First, where are you going to put your money instead of the market? The alternatives don’t look all that appealing. With interest rates near record lows, cash isn’t paying much, and although bonds have rallied, they could lose a lot of value if and when interest rates start climbing back up. Gold prices have been rising dramatically but that could be just another bubble waiting to be popped.
Second, when will you get back into the market? If your answer is “never,” consider the effect of earning less than a 4% return on your retirement plans. Besides, do you really think the economy and the stock market will never recover once it finally takes a turn? Expert analysis has shown that in 85% of all declines of 5% or more, the S&P 500 got back to break even in an average of 4 months or fewer. Not guessing correctly on when to get back in is literally a killer for your long term investment growth.
If your answer is when things “settle down,” that’s usually code for when you feel the market is safe, and by the time the market has been going up for a while. By then, stock prices will already be much higher than they are now and you’ll have missed the opportunity to make up some or all of your recent losses. If you’re planning to time the market and invest at the bottom, good luck with that. Even MIT PhDs with supercomputers have been unable to do that with any consistency!
Alternatives to getting out altogether
Examine large holdings
So what can we do instead? Start by looking to reduce any stock holdings that exceed 10-15% of your overall portfolio value. This is called concentration risk. While the market is likely to recover from a downturn, no matter how good a company is it can go to zero and never come back. This is particularly important for company stock since your job and maybe your pension are already tied to your employer. The last thing you want to do is to lose them all at the same time.

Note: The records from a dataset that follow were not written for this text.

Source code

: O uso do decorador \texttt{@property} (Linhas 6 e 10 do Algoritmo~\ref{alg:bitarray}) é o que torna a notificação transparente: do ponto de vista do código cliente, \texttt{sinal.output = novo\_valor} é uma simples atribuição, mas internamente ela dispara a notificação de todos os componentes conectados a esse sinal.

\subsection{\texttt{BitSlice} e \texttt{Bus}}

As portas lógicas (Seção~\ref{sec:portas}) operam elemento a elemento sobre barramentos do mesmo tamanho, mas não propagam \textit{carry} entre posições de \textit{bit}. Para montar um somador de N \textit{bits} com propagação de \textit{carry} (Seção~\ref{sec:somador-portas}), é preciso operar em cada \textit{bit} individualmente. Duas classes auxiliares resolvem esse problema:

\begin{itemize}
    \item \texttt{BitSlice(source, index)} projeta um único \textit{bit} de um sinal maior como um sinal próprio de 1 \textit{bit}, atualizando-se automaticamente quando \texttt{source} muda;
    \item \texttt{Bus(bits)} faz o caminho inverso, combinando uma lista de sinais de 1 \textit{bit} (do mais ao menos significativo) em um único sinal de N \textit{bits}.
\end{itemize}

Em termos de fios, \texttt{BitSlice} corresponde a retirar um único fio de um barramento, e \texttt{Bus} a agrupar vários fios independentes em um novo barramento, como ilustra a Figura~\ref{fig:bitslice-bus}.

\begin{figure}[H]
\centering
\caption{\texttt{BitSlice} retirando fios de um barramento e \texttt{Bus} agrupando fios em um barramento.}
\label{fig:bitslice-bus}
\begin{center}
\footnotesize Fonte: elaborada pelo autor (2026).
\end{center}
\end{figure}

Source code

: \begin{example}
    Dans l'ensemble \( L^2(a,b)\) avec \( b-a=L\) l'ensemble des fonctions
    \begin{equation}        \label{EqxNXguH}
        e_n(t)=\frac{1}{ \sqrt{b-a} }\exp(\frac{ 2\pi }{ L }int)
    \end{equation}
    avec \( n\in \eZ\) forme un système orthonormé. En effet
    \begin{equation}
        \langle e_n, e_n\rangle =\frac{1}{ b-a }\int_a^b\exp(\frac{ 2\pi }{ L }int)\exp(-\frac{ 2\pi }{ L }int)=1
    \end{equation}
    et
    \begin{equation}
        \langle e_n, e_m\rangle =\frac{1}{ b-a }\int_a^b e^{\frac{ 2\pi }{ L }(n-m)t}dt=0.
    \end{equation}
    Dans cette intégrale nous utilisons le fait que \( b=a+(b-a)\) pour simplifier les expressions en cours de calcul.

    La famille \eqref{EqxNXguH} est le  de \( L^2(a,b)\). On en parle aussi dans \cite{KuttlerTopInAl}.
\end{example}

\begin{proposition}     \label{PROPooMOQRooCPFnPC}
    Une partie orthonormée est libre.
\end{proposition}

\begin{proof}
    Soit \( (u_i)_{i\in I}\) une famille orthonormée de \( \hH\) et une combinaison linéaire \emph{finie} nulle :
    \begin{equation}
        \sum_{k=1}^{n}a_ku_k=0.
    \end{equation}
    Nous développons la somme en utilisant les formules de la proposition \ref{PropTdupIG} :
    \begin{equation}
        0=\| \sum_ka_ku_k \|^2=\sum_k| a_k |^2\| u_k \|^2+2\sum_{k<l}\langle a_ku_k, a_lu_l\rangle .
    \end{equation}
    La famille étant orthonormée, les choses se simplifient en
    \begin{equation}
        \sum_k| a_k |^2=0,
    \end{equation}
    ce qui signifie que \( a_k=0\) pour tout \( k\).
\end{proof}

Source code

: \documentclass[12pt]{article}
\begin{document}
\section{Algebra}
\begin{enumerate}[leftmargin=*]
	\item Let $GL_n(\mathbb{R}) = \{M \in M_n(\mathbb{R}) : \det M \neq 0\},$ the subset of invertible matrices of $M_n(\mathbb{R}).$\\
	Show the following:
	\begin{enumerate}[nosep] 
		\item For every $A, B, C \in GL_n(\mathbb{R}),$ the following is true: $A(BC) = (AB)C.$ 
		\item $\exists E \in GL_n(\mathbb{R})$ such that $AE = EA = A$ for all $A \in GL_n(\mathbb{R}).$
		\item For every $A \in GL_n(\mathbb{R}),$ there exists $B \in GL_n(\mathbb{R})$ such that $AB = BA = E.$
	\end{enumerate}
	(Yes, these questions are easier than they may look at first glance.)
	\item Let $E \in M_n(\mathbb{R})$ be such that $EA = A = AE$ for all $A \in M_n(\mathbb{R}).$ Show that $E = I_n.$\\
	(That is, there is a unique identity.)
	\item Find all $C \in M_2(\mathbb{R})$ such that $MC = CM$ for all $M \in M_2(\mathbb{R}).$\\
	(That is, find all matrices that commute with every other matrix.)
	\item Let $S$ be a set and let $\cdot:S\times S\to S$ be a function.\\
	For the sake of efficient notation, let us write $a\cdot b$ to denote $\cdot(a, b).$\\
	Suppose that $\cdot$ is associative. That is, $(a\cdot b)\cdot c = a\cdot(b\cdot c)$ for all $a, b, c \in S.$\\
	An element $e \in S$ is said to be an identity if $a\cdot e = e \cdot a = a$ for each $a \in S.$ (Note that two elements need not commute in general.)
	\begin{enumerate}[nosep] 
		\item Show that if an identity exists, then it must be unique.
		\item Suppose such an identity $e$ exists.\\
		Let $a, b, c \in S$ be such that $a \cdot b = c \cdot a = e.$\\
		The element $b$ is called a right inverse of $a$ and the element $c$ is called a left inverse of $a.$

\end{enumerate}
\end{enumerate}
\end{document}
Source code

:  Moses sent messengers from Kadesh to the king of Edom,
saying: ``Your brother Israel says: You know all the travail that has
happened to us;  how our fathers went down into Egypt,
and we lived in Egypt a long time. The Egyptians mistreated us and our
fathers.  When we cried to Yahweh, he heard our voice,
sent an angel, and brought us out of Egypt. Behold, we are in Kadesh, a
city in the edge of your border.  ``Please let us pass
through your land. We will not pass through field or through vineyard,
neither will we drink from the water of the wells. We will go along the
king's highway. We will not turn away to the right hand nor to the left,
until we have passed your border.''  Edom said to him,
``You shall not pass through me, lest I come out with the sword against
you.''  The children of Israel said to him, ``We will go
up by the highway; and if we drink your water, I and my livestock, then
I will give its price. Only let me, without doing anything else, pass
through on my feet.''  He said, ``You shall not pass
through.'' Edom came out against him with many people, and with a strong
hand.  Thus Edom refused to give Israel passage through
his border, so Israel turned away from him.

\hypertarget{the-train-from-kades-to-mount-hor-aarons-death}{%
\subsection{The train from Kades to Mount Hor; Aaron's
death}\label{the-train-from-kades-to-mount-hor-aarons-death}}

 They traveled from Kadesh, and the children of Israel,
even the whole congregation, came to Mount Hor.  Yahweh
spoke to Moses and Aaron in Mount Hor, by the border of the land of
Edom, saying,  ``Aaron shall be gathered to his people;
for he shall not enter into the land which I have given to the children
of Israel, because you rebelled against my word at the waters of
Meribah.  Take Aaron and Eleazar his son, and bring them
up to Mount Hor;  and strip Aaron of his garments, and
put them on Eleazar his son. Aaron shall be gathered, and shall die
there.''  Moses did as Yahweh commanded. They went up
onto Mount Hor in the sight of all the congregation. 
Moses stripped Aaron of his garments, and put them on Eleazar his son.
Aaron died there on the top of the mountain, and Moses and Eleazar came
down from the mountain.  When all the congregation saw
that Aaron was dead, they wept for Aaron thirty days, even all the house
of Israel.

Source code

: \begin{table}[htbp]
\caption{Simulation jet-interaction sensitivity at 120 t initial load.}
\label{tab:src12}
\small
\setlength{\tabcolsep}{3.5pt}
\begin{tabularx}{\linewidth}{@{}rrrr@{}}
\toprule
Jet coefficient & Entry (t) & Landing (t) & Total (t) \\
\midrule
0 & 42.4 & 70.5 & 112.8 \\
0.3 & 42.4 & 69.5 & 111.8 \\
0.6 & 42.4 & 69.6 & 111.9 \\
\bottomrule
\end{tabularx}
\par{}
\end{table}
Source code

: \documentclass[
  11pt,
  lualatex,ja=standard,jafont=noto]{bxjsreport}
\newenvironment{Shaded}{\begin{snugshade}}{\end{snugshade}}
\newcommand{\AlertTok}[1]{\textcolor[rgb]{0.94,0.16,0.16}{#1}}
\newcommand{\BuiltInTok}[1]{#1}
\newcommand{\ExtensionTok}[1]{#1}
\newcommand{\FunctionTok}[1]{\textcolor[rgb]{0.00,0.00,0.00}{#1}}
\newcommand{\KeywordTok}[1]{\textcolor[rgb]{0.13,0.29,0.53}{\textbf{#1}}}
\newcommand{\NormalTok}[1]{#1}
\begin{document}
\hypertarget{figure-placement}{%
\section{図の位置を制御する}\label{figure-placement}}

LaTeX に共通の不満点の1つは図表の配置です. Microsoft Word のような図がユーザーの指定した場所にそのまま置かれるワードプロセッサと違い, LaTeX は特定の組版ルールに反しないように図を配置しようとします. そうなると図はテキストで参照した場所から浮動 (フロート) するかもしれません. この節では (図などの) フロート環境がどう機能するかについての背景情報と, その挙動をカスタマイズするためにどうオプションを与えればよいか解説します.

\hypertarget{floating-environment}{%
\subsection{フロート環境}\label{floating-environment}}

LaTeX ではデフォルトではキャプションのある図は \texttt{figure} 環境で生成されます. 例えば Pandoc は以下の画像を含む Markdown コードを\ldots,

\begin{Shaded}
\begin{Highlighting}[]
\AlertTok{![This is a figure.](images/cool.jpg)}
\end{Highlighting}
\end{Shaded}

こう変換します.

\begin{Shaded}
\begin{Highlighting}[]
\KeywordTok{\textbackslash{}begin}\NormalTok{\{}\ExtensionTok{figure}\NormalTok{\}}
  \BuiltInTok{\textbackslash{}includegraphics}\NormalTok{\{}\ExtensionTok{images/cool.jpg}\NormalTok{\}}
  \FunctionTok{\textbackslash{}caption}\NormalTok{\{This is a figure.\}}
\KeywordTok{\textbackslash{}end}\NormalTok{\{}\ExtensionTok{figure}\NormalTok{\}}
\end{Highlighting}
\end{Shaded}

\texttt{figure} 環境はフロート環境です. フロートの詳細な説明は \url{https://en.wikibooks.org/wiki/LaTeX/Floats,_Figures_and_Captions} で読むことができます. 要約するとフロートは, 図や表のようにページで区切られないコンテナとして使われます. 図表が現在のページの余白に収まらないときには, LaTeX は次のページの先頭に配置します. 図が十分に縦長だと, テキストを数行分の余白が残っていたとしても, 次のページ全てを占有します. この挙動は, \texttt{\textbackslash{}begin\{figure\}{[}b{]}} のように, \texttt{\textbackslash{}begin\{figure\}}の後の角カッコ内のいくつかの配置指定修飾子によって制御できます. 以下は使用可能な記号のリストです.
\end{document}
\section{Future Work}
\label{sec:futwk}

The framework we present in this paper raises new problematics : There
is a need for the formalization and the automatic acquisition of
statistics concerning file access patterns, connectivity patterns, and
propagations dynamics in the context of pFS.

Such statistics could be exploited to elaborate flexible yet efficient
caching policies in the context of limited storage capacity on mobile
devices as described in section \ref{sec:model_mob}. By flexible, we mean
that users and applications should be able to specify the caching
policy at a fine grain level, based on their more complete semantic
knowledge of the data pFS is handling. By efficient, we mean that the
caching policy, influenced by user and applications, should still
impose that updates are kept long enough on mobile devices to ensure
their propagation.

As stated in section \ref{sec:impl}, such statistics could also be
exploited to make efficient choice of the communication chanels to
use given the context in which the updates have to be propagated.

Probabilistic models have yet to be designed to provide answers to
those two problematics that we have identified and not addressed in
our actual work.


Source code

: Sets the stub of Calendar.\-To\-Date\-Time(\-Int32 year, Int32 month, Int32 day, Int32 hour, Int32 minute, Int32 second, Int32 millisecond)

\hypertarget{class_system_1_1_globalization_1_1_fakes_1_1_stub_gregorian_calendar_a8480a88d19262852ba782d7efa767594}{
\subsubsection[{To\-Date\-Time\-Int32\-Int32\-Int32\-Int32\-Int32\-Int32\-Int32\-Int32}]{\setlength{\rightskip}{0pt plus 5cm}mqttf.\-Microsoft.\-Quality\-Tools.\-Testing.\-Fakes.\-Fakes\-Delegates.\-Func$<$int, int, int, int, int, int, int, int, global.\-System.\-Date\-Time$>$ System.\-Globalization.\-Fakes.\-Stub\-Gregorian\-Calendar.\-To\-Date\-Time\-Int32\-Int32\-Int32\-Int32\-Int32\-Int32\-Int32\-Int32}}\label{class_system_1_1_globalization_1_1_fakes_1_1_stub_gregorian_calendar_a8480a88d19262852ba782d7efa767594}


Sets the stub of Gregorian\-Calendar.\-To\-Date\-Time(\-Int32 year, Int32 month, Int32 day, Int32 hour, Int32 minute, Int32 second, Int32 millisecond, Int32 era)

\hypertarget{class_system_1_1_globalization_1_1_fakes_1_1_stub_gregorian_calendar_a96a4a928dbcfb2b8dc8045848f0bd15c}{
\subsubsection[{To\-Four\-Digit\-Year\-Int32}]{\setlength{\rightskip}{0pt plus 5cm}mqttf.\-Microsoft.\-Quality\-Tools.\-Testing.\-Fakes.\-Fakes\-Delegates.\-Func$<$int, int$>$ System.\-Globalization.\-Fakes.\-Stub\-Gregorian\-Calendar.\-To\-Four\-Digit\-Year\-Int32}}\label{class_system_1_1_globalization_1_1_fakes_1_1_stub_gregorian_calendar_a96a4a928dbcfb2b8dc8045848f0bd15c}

Evaluate your risk tolerance and rebalance if needed
You can then take this risk tolerance questionnaire to make sure you have the right amount of your portfolio in stocks, bonds, and cash based on your time frame and comfort with risk. If your money is invested in a Target Date Fund or other asset allocation fund, then this will already be done for you. If you’ve created your own mix, it might be time to reallocate between stocks and bonds. Here are 4 ideas to rebalance your portfolio if you need some guidance there.
Tax loss harvesting
Finally, if you have losses in any taxable (aka non-retirement) accounts, a market downturn can be an opportunity to reduce your taxes through a strategy called tax loss harvesting. Simply sell any losing holdings that you don’t want to keep for the long-term, and at the end of the year you can write off up to $3,000 in losses against your income. Just beware of the wash sale rule – if you’re looking to sell something just for the loss, but you want to continue to hold the investment, you have to wait 30 days before purchasing the same thing again or the loss won’t count on your tax return.
Stay focused on the long term and your goals
Remember, the important thing is to stay diversified and focused on your long-term goals. When it comes to investing during a downturn, the answer is often not to do something. It is to just stand there (and maybe avoid checking your accounts too much). If anything, you might just get excited about the opportunity to buy investments “on sale” the next time you get paid and make a contribution to your 401(k) plan.
If you are struggling with where to start, or just need help in gathering your thoughts to develop your own game plan, don’t hesitate to reach out to an unbiased and trusted financial professional or a financial coach through your financial wellness benefit at work.
Hopefully, you’ll never need any of this. In the best case scenario, having a plan will simply provide some peace of mind!